● **What the task asks**: Pick out every line in the data below that holds "potential".

● **Dataset entries**:
⟨

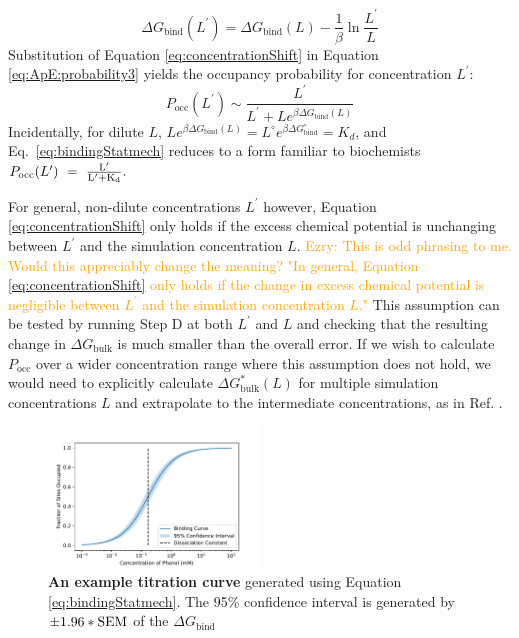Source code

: \documentclass[9pt,tutorial]{Styling/livecoms}
\newcommand{\ezry}[1]{\textcolor{orange}{Ezry: #1}}
\begin{document}
\begin{equation}
\label{eq:concentrationShift}
    \Delta G_\mathrm{bind}(L^\prime)= \Delta G_\mathrm{bind}(L)-\frac{1}{\beta} \ln \frac{L^\prime}{L}
\end{equation}
Substitution of Equation \ref{eq:concentrationShift} in Equation \ref{eq:ApE:probability3} yields the occupancy probability for concentration $L^\prime$:
\begin{equation}\label{eq:bindingStatmech}
    P_\mathrm{occ}(L^\prime)\sim\frac{L^\prime}{L^\prime+{L}e^{\beta \Delta G_\mathrm{bind}(L)}}
    \end{equation} 
Incidentally, for dilute $L$, ${L}e^{\beta \Delta G_\mathrm{bind}(L)}={L^\circ}e^{\beta \Delta G^\circ_\mathrm{bind}}=K_d$,
and Eq.~\ref{eq:bindingStatmech} reduces to  a form familiar to biochemists 
$
    P_\mathrm{occ}(L^\prime)~=~\rm\frac{L^\prime}{L^\prime+K_d}.
$

For general, non-dilute concentrations $L^\prime$ however, Equation \ref{eq:concentrationShift} only holds  if the excess chemical potential is unchanging between $L^\prime$ and the simulation concentration $L$. 
\ezry{This is odd phrasing to me. Would this appreciably change the meaning? "In general, Equation \ref{eq:concentrationShift} only holds if the change in excess chemical potential is negligible between $L^\prime$ and the simulation concentration $L$."} 
This assumption can be tested by running Step D at both $L^\prime$ and $L$ and checking that the resulting change in $\Delta G_\mathrm{bulk}$ is much smaller than the overall error. If we wish to calculate $P_\mathrm{occ}$ over a wider concentration range where this assumption does not hold, we would need to explicitly calculate $\Delta G^*_\mathrm{bulk}(L)$ for multiple simulation concentrations $L$ and extrapolate to the intermediate concentrations, as in Ref. \cite{Salari2018}.
\begin{figure}
    \centering
    \includegraphics[width=0.5\textwidth]{"titration_curve"}
    \caption{\textbf{An example titration curve} generated using Equation \ref{eq:bindingStatmech}. The 95\% confidence interval is generated by $\pm 1.96*\rm SEM$ of the $\Delta G_\mathrm{bind}$}
    \label{fig:titrationCurve}  
\end{figure}
\end{document}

⟩

● **Completed exercise**:
For general, non-dilute concentrations $L^\prime$ however, Equation \ref{eq:concentrationShift} only holds  if the excess chemical potential is unchanging between $L^\prime$ and the simulation concentration $L$. 
\ezry{This is odd phrasing to me. Would this appreciably change the meaning? "In general, Equation \ref{eq:concentrationShift} only holds if the change in excess chemical potential is negligible between $L^\prime$ and the simulation concentration $L$."} 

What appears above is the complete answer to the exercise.